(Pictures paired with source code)
*** Begin section ***
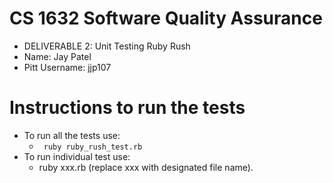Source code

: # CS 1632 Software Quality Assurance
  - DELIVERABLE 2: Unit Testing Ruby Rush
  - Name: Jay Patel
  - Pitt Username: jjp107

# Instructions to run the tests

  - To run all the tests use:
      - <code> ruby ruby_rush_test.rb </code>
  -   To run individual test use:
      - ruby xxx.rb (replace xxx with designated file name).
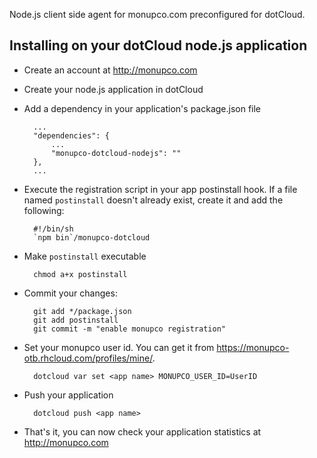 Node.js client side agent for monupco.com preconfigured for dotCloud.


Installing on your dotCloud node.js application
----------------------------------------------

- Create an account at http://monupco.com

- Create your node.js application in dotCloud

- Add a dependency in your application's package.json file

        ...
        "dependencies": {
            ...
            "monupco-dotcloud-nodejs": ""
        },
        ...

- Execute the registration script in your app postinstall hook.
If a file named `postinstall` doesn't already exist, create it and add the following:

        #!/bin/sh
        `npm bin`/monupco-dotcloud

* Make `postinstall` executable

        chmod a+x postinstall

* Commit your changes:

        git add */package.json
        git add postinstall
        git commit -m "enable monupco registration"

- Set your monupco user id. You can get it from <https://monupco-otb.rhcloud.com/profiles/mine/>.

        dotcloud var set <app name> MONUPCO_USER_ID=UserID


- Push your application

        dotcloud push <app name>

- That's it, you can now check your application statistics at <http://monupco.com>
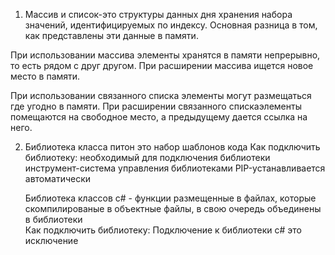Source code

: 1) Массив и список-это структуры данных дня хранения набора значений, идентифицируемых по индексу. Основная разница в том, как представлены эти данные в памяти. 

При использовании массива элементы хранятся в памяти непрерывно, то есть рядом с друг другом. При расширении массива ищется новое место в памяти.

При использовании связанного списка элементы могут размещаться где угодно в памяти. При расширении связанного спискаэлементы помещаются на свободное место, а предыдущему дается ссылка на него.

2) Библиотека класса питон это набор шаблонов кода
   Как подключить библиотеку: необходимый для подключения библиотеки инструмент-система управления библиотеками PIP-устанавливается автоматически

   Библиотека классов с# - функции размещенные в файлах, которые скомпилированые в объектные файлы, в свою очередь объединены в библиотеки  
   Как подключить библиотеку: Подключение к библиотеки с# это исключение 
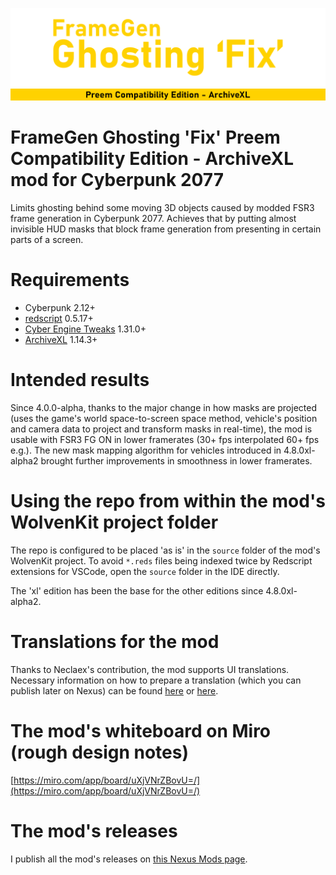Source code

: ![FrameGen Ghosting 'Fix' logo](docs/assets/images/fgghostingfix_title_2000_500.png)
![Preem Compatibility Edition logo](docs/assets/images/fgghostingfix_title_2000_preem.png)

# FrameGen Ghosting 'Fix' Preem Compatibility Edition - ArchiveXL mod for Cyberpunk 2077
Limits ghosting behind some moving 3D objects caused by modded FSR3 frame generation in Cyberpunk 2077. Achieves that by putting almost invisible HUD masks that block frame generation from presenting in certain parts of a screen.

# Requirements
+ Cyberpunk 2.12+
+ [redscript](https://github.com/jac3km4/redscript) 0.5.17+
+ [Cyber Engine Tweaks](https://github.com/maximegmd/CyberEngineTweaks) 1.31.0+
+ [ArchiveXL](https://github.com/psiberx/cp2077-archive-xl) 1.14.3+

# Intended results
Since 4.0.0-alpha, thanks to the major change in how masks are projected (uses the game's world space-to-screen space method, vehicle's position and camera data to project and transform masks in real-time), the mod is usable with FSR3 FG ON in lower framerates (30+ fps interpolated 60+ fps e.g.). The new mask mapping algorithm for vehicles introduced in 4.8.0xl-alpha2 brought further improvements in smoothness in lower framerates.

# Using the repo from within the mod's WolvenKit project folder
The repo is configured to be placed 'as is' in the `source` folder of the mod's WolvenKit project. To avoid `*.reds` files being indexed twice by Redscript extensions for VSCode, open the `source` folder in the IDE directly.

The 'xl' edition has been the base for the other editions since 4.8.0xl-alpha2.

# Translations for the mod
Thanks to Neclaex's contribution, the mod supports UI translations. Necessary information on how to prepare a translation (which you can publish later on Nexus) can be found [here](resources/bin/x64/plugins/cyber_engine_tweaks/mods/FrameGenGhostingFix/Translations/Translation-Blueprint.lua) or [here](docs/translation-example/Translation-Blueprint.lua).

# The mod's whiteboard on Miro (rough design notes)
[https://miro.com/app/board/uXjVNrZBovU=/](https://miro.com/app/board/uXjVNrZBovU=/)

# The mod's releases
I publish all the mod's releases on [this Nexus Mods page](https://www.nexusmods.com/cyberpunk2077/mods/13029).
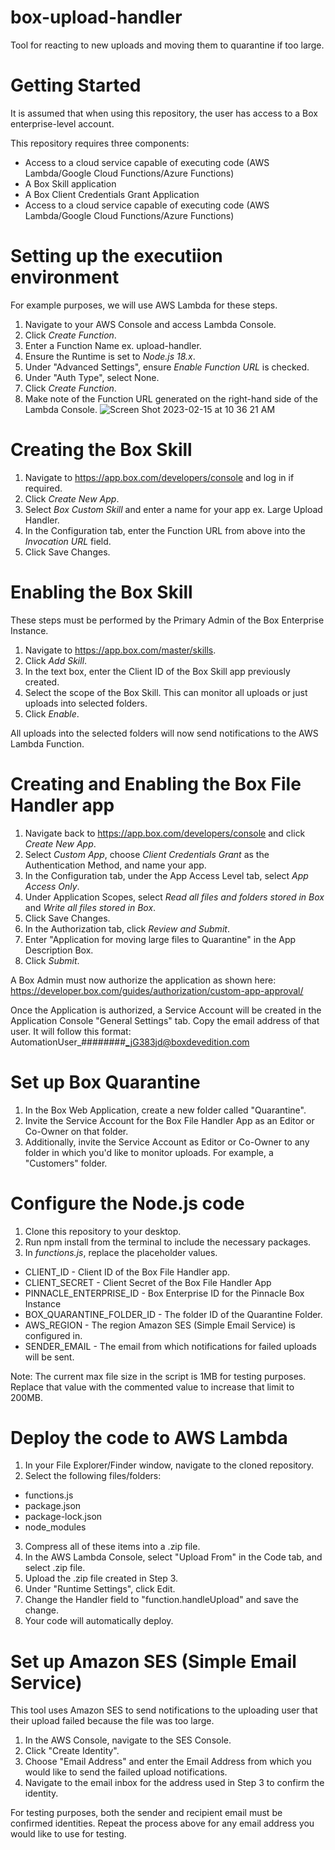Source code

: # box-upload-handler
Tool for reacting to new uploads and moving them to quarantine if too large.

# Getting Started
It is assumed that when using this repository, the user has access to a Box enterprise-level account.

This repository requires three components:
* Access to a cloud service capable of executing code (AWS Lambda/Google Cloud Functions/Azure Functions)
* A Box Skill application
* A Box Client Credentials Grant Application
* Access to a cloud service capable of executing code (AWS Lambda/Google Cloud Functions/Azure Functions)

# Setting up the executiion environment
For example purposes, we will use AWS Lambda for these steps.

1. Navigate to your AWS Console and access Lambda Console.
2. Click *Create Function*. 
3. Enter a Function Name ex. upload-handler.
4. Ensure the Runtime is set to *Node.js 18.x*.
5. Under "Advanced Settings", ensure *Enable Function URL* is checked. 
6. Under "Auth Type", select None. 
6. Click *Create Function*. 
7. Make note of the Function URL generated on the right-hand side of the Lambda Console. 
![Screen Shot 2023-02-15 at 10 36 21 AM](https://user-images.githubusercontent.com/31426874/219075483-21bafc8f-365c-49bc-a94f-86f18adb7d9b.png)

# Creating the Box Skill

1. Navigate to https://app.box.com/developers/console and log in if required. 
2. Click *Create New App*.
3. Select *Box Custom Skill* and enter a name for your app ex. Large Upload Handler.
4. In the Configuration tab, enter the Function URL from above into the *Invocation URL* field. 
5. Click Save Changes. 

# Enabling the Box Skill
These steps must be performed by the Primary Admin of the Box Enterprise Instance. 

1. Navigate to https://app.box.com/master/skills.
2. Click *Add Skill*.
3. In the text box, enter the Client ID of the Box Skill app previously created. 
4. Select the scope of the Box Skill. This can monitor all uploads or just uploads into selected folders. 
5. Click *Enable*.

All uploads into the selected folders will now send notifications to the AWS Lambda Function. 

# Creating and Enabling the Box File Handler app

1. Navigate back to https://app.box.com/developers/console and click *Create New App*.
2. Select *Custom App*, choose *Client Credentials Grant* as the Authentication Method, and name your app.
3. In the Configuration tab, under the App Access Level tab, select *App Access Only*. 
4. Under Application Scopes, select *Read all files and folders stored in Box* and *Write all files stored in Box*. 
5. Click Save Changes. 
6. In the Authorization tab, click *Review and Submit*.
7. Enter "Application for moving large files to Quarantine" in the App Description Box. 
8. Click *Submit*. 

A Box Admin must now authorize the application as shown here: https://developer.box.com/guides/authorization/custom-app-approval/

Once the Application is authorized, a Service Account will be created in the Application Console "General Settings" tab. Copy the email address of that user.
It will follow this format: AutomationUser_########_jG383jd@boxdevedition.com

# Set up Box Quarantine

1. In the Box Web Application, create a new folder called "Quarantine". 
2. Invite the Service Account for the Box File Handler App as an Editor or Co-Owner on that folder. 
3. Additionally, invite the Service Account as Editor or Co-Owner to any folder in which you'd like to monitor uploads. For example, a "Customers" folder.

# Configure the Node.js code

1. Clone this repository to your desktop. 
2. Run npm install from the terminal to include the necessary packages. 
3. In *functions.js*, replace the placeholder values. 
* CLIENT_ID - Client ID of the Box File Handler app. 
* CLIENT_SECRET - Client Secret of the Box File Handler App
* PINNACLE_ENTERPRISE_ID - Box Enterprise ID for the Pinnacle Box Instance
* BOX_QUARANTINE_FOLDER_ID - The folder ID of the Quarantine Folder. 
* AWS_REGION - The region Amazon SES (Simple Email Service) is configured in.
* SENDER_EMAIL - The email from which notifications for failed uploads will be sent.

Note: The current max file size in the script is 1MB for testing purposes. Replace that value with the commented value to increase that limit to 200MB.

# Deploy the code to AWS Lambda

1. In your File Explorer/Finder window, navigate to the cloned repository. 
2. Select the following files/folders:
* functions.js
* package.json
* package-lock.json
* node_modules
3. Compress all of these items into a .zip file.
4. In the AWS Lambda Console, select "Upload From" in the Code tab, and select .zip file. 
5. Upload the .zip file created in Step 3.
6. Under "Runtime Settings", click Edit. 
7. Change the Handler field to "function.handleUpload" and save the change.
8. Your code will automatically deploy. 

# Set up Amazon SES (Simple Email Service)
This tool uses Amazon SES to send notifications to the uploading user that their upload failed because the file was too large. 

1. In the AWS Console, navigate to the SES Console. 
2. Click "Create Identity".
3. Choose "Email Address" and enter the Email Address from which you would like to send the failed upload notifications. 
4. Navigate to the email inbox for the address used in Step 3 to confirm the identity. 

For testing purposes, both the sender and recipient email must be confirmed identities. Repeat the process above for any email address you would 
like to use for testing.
*** End section ***
_Work required_: What is needed is a word-for-word copy of the lines from the start of the data to the line with "git commit -m", inclusive, with no pictures in it.

_Exercise answer_:
Source code

: # CS 1632 Software Quality Assurance
  - DELIVERABLE 2: Unit Testing Ruby Rush
  - Name: Jay Patel
  - Pitt Username: jjp107

# Instructions to run the tests

  - To run all the tests use:
      - <code> ruby ruby_rush_test.rb </code>
  -   To run individual test use:
      - ruby xxx.rb (replace xxx with designated file name).
 Node.js client side agent for monupco.com preconfigured for dotCloud.


Installing on your dotCloud node.js application
----------------------------------------------

- Create an account at http://monupco.com

- Create your node.js application in dotCloud

- Add a dependency in your application's package.json file

        ...
        "dependencies": {
            ...
            "monupco-dotcloud-nodejs": ""
        },
        ...

- Execute the registration script in your app postinstall hook.
If a file named `postinstall` doesn't already exist, create it and add the following:

        #!/bin/sh
        `npm bin`/monupco-dotcloud

* Make `postinstall` executable

        chmod a+x postinstall

* Commit your changes:

        git add */package.json
        git add postinstall
        git commit -m "enable monupco registration"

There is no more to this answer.